Algumas das principais obras da escritora são: “Perto do Coração Selvagem” (como livro de estreia, em 1943), “Laços de Família” (1960), “Paixão Segundo G.H.” (1964), “Felicidade Clandestina” (1971) e “A Hora da Estrela” (1977). Nesta última história, há uma intertextualidade da personagem cartomante com o conto “A Cartomante”, de Machado de Assis.
Clarice Lispector, porém, não foi somente uma belíssima escritora, com seus contos que pareciam querer desvendar as profundezas da alma. Ela também levou esse lado para o jornalismo.
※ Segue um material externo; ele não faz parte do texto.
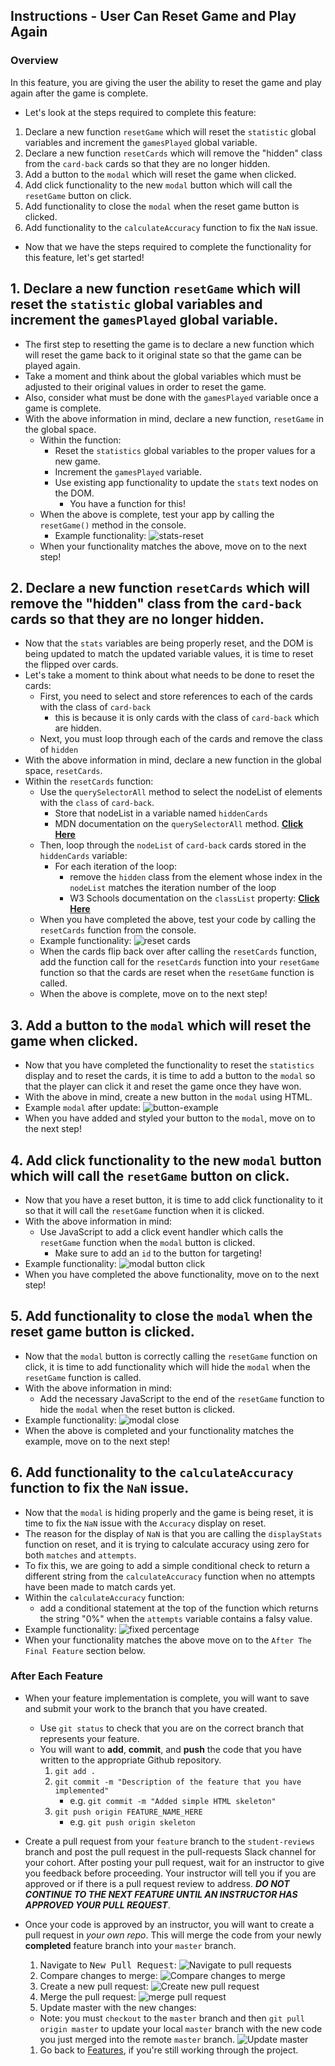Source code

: Instructions - User Can Reset Game and Play Again
--

### Overview

In this feature, you are giving the user the ability to reset the game and play again after the game is complete.
  - Let's look at the steps required to complete this feature:
  1. Declare a new function `resetGame` which will reset the `statistic` global variables and increment the `gamesPlayed` global variable.
  2. Declare a new function `resetCards` which will remove the "hidden" class from the `card-back` cards so that they are no longer hidden.
  3. Add a button to the `modal` which will reset the game when clicked.
  4. Add click functionality to the new `modal` button which will call the `resetGame` button on click.
  5. Add functionality to close the `modal` when the reset game button is clicked.
  6. Add functionality to the `calculateAccuracy` function to fix the `NaN` issue.

  - Now that we have the steps required to complete the functionality for this feature, let's get started!

  ## 1. Declare a new function `resetGame` which will reset the `statistic` global variables and increment the `gamesPlayed` global variable.

  - The first step to resetting the game is to declare a new function which will reset the game back to it original state so that the game can be played again.
  - Take a moment and think about the global variables which must be adjusted to their original values in order to reset the game.
  - Also, consider what must be done with the `gamesPlayed` variable once a game is complete.
  - With the above information in mind, declare a new function, `resetGame` in the global space.
    - Within the function:
      - Reset the `statistics` global variables to the proper values for a new game.
      - Increment the `gamesPlayed` variable.
      - Use existing app functionality to update the `stats` text nodes on the DOM.
        - You have a function for this!
    - When the above is complete, test your app by calling the `resetGame()` method in the console.
      - Example functionality:
      ![stats-reset](../feature-gifs/stats-reset.gif)
    - When your functionality matches the above, move on to the next step!

## 2. Declare a new function `resetCards` which will remove the "hidden" class from the `card-back` cards so that they are no longer hidden.

  - Now that the `stats` variables are being properly reset, and the DOM is being updated to match the updated variable values, it is time to reset the flipped over cards.
  - Let's take a moment to think about what needs to be done to reset the cards:
    - First, you need to select and store references to each of the cards with the class of `card-back`
      - this is because it is only cards with the class of `card-back` which are hidden.
    - Next, you must loop through each of the cards and remove the class of `hidden`
  - With the above information in mind, declare a new function in the global space, `resetCards`.
  - Within the `resetCards` function:
    - Use the `querySelectorAll` method to select the nodeList of elements with the `class` of `card-back`.
      - Store that nodeList in a variable named `hiddenCards`
      - MDN documentation on the `querySelectorAll` method. [**Click Here**](https://developer.mozilla.org/en-US/docs/Web/API/Document/querySelectorAll)
    - Then, loop through the `nodeList` of `card-back` cards stored in the `hiddenCards` variable:
      - For each iteration of the loop:
        - remove the `hidden` class from the element whose index in the `nodeList` matches the iteration number of the loop
        - W3 Schools documentation on the `classList` property: [**Click Here**](https://www.w3schools.com/jsref/prop_element_classlist.asp)
    - When you have completed the above, test your code by calling the `resetCards` function from the console.
    - Example functionality:
      ![reset cards](../feature-gifs/reset-cards.gif)
    - When the cards flip back over after calling the `resetCards` function, add the function call for the `resetCards` function into your `resetGame` function so that the cards are reset when the `resetGame` function is called.
    - When the above is complete, move on to the next step!

## 3. Add a button to the `modal` which will reset the game when clicked.

  - Now that you have completed the functionality to reset the `statistics` display and to reset the cards, it is time to add a button to the `modal` so that the player can click it and reset the game once they have won.
  - With the above in mind, create a new button in the `modal` using HTML.
  - Example `modal` after update:
  ![button-example](../images/button-example.png)
  - When you have added and styled your button to the `modal`, move on to the next step!

##  4. Add click functionality to the new `modal` button which will call the `resetGame` button on click.

  - Now that you have a reset button, it is time to add click functionality to it so that it will call the `resetGame` function when it is clicked.
  - With the above information in mind:
    - Use JavaScript to add a click event handler which calls the `resetGame` function when the `modal` button is clicked.
      - Make sure to add an `id` to the button for targeting!
  - Example functionality:
  ![modal button click](../feature-gifs/modal-button.gif)
  - When you have completed the above functionality, move on to the next step!

## 5. Add functionality to close the `modal` when the reset game button is clicked.

  - Now that the `modal` button is correctly calling the `resetGame` function on click, it is time to add functionality which will hide the `modal` when the `resetGame` function is called.
  - With the above information in mind:
    - Add the necessary JavaScript to the end of the `resetGame` function to hide the `modal` when the reset button is clicked.
  - Example functionality:
  ![modal close](../feature-gifs/modal-hide.gif)
  - When the above is completed and your functionality matches the example, move on to the next step!

## 6. Add functionality to the `calculateAccuracy` function to fix the `NaN` issue.

  - Now that the `modal` is hiding properly and the game is being reset, it is time to fix the `NaN` issue with the `Accuracy` display on reset.
  - The reason for the display of `NaN` is that you are calling the `displayStats` function on reset, and it is trying to calculate accuracy using zero for both `matches` and `attempts`.
  - To fix this, we are going to add a simple conditional check to return a different string from the `calculateAccuracy` function when no attempts have been made to match cards yet.
  - Within the `calculateAccuracy` function:
    - add a conditional statement at the top of the function which returns the string "0%" when the `attempts` variable contains a falsy value.
  - Example functionality:
    ![fixed percentage](../feature-gifs/fixed-percentage.gif)
  - When your functionality matches the above move on to the `After The Final Feature` section below.

### After Each Feature

- When your feature implementation is complete, you will want to save and submit your work to the branch that you have created.
  - Use `git status` to check that you are on the correct branch that represents your feature.
  - You will want to **add**, **commit**, and **push** the code that you have written to the appropriate Github repository.
    1. `git add .`
    2. `git commit -m "Description of the feature that you have implemented"`
       - e.g. `git commit -m "Added simple HTML skeleton"`
    3. `git push origin FEATURE_NAME_HERE`
       - e.g. `git push origin skeleton`

- Create a pull request from your `feature` branch to the `student-reviews` branch and post the pull request in the pull-requests Slack channel for your cohort. After posting your pull request, wait for an instructor to give you feedback before proceeding. Your instructor will tell you if you are approved or if there is a pull request review to address. ___DO NOT CONTINUE TO THE NEXT FEATURE UNTIL AN INSTRUCTOR HAS APPROVED YOUR PULL REQUEST___.

- Once your code is approved by an instructor, you will want to create a pull request in _your own repo_. This will merge the code from your newly **completed** feature branch into your `master` branch.

  1. Navigate to <kbd>New Pull Request</kbd>:
  ![Navigate to pull requests](../post-feature/navigate-to-pull-request.gif)
  1. Compare changes to merge:
  ![Compare changes to merge](../post-feature/compare-changes.gif)
  1. Create a new pull request:
  ![Create new pull request](../post-feature/create-pull-request.gif)
  1. Merge the pull request:
  ![merge pull request](../feature-gifs/merge-request.gif)
  1. Update master with the new changes:
  - Note: you must `checkout` to the `master` branch and then `git pull origin master` to update your local `master` branch with the new code you just merged into the remote `master` branch.
  ![Update master](../post-feature/pull-new-changes.gif)
  1. Go back to [Features](../../README.md#features), if you're still working through the project.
Suas entrevistas são incomuns, encantadoras, um bate-papo refinado, em que o entusiasmo de Clarice se sobrepõe até mesmo ao de seus entrevistados; sua vida pessoal e suas opiniões são constantes nos diálogos.
Clarice Lispector não fez uma autobiografia, como ela insistia em dizer que não faria. Em suas crônicas, porém, publicadas entre 1967 e 1973 no Jornal do Brasil, mesmo que sutilmente, conseguiu expor seu cotidiano e apresentar fatos e personagens carismáticos de sua vida íntima.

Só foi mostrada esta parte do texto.